# Given data:
※ ※ ※

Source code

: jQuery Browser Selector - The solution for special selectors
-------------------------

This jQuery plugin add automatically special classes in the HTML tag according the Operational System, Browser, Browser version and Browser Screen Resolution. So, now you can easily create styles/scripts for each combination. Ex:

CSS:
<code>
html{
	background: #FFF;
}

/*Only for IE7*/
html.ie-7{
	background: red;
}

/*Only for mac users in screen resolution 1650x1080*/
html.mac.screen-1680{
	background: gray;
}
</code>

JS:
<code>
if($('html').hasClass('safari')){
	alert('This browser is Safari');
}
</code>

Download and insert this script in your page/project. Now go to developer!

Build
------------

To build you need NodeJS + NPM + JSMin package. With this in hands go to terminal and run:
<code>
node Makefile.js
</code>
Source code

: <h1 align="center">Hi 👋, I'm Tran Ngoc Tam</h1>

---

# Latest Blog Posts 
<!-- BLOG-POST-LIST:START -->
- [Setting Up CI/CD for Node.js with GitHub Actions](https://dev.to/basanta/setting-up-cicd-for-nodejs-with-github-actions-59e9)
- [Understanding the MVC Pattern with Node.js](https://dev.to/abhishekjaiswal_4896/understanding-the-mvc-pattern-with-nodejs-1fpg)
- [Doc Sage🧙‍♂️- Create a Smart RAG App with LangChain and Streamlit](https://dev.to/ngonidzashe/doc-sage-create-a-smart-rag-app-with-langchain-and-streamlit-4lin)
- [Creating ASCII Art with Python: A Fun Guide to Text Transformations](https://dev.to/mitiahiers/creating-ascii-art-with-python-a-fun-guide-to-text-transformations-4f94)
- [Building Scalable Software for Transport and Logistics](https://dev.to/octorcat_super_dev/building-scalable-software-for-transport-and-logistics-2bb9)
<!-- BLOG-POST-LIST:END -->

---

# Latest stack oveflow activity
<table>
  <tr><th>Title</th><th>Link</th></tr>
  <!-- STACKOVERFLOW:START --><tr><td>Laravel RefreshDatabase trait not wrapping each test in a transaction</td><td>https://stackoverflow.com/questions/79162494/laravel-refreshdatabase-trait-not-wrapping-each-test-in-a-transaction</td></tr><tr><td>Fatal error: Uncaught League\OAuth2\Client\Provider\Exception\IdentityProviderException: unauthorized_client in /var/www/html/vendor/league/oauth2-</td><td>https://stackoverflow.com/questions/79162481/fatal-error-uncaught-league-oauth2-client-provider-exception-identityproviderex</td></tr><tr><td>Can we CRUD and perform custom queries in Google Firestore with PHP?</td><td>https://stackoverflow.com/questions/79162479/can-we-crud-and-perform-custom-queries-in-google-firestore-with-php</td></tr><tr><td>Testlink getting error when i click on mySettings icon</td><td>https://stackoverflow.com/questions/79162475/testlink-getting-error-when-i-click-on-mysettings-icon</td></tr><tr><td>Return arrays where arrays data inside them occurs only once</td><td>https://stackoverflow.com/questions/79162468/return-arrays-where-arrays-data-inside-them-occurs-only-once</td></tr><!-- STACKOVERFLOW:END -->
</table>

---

※ ※ ※

# Task requirements:
The required answer is each line of the entries containing the string "LIST".

# Your response:
<!-- BLOG-POST-LIST:START -->
<!-- BLOG-POST-LIST:END -->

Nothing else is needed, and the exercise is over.